__ABOUT THIS TASK__:
Look through the listing below and work out how many of its lines hold the word "didn". Give only the number.
▬▬▬▬▬▬▬▬▬▬
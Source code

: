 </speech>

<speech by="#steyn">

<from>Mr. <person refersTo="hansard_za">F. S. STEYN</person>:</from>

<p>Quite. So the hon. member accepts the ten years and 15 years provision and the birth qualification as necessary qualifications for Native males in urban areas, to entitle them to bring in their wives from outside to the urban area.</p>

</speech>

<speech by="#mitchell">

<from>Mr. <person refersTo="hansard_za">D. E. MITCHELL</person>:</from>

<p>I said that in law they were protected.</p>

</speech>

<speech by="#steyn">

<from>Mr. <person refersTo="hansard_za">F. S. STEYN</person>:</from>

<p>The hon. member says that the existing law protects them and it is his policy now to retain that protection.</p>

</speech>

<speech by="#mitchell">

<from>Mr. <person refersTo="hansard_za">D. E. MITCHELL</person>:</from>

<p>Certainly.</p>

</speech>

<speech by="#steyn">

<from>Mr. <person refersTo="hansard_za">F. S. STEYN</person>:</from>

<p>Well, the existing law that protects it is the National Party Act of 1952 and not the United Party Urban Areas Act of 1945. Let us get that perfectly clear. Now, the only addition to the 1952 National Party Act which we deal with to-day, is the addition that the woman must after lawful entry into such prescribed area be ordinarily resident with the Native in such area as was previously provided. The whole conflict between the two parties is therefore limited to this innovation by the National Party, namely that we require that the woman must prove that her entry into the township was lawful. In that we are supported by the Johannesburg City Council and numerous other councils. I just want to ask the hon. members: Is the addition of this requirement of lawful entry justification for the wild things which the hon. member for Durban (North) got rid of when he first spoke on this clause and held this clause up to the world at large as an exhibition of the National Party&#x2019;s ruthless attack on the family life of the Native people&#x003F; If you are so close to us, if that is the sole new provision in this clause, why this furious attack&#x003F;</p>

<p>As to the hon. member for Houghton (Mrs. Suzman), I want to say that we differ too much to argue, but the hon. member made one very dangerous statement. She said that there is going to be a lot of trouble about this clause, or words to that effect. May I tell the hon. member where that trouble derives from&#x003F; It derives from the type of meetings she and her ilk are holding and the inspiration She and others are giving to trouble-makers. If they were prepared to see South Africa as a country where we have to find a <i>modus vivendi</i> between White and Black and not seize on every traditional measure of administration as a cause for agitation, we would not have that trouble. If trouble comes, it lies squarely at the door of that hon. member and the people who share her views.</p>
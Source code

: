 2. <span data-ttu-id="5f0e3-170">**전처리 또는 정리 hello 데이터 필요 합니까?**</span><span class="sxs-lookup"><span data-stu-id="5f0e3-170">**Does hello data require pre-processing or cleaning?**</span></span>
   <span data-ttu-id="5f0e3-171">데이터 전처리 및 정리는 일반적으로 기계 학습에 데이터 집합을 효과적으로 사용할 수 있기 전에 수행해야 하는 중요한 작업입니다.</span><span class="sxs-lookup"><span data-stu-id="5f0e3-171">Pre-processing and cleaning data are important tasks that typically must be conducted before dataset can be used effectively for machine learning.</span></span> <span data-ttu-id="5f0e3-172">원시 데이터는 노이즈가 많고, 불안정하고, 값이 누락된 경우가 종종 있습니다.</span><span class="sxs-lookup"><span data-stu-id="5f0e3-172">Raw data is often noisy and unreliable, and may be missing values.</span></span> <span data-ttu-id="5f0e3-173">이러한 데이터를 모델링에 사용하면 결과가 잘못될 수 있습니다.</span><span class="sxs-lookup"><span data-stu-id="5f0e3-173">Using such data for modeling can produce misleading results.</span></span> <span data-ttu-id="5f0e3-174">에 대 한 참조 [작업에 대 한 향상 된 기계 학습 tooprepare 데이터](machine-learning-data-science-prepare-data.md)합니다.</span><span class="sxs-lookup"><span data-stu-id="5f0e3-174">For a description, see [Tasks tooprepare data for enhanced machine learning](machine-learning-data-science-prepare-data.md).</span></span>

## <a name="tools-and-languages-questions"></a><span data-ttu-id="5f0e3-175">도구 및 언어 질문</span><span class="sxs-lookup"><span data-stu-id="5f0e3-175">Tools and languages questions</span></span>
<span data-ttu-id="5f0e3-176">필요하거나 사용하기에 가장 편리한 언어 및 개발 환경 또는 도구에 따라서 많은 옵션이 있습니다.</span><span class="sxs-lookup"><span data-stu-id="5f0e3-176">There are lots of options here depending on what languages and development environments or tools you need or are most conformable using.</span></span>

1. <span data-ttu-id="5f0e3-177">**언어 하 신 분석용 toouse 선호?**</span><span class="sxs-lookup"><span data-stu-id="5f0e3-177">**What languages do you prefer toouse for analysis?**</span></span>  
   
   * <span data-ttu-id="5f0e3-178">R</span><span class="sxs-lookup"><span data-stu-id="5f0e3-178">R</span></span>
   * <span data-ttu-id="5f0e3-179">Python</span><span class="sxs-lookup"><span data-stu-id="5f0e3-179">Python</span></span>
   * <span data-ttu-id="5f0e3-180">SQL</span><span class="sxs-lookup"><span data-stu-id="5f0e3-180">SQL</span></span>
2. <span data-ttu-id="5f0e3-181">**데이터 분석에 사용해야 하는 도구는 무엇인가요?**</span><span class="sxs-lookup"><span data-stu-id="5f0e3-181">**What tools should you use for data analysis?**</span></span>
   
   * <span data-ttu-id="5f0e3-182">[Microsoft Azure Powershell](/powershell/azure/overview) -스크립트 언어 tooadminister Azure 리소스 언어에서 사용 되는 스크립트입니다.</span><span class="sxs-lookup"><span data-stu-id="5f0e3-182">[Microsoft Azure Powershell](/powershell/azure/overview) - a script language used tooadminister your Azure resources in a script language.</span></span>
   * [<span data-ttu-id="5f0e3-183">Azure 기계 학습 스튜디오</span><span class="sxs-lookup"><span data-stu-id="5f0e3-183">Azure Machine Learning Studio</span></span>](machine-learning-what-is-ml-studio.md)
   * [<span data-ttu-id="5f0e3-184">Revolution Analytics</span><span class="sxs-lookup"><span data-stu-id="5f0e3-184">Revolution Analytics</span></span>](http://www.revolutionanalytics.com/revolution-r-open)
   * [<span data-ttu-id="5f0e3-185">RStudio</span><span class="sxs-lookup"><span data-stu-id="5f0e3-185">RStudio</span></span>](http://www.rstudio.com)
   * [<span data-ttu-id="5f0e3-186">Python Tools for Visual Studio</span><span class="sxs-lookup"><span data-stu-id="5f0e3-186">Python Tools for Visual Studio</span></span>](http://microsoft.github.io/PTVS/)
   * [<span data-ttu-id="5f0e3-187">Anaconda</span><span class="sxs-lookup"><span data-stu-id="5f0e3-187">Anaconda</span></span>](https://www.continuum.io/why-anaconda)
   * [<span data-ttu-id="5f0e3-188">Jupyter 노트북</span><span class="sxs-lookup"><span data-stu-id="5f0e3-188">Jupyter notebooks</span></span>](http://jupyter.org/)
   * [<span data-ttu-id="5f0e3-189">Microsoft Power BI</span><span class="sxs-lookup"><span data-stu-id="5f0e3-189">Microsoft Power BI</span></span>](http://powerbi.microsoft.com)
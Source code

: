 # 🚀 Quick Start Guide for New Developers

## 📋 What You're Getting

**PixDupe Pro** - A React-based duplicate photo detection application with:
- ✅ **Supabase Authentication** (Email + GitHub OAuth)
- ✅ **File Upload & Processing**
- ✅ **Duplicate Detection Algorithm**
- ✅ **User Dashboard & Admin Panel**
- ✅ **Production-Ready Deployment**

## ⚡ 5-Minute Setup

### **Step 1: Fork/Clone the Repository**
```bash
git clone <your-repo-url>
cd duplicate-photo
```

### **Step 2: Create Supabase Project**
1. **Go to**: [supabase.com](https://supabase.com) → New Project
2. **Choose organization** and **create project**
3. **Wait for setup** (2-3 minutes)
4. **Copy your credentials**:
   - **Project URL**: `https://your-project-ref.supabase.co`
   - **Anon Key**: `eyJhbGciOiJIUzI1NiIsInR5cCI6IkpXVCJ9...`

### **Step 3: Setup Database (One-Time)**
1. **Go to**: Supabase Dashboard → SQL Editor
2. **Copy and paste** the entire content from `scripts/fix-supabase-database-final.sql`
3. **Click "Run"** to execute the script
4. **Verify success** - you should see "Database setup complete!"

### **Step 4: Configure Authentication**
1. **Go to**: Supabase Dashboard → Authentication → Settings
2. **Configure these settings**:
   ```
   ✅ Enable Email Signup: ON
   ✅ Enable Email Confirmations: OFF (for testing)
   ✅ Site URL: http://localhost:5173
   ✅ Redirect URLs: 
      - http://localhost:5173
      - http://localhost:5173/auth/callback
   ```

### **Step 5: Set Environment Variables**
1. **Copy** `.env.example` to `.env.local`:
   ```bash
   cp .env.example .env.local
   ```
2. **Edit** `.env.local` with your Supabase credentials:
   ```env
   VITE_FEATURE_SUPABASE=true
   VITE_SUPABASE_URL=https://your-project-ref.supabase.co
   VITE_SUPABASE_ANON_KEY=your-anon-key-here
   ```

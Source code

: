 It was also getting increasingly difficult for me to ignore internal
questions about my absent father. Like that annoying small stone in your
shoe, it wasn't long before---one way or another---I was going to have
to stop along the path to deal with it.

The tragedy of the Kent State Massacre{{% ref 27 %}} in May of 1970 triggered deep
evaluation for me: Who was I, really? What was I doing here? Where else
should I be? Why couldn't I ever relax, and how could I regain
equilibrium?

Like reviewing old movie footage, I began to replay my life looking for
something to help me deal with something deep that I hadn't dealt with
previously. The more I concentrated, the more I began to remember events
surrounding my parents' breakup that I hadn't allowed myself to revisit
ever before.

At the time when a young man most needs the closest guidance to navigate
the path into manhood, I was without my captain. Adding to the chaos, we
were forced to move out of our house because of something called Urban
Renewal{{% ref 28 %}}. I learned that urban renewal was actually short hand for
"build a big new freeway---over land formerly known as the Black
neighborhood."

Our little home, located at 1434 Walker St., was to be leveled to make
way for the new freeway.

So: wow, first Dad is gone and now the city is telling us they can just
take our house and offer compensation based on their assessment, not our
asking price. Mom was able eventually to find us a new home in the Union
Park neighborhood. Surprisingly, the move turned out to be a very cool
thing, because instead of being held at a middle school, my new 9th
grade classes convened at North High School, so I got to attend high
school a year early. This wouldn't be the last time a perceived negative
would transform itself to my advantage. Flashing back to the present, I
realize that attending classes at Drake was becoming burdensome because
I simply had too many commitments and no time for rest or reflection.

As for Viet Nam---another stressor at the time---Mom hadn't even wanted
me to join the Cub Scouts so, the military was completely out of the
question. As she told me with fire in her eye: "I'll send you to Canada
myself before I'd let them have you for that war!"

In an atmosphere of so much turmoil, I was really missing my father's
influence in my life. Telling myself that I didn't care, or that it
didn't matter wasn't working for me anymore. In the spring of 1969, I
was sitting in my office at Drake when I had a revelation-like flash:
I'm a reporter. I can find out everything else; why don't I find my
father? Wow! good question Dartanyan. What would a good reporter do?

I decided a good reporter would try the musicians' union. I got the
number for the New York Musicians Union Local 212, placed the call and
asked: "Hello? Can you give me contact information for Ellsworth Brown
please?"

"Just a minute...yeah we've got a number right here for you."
▬▬▬▬▬▬▬▬▬▬
__WRITTEN SOLUTION__:
2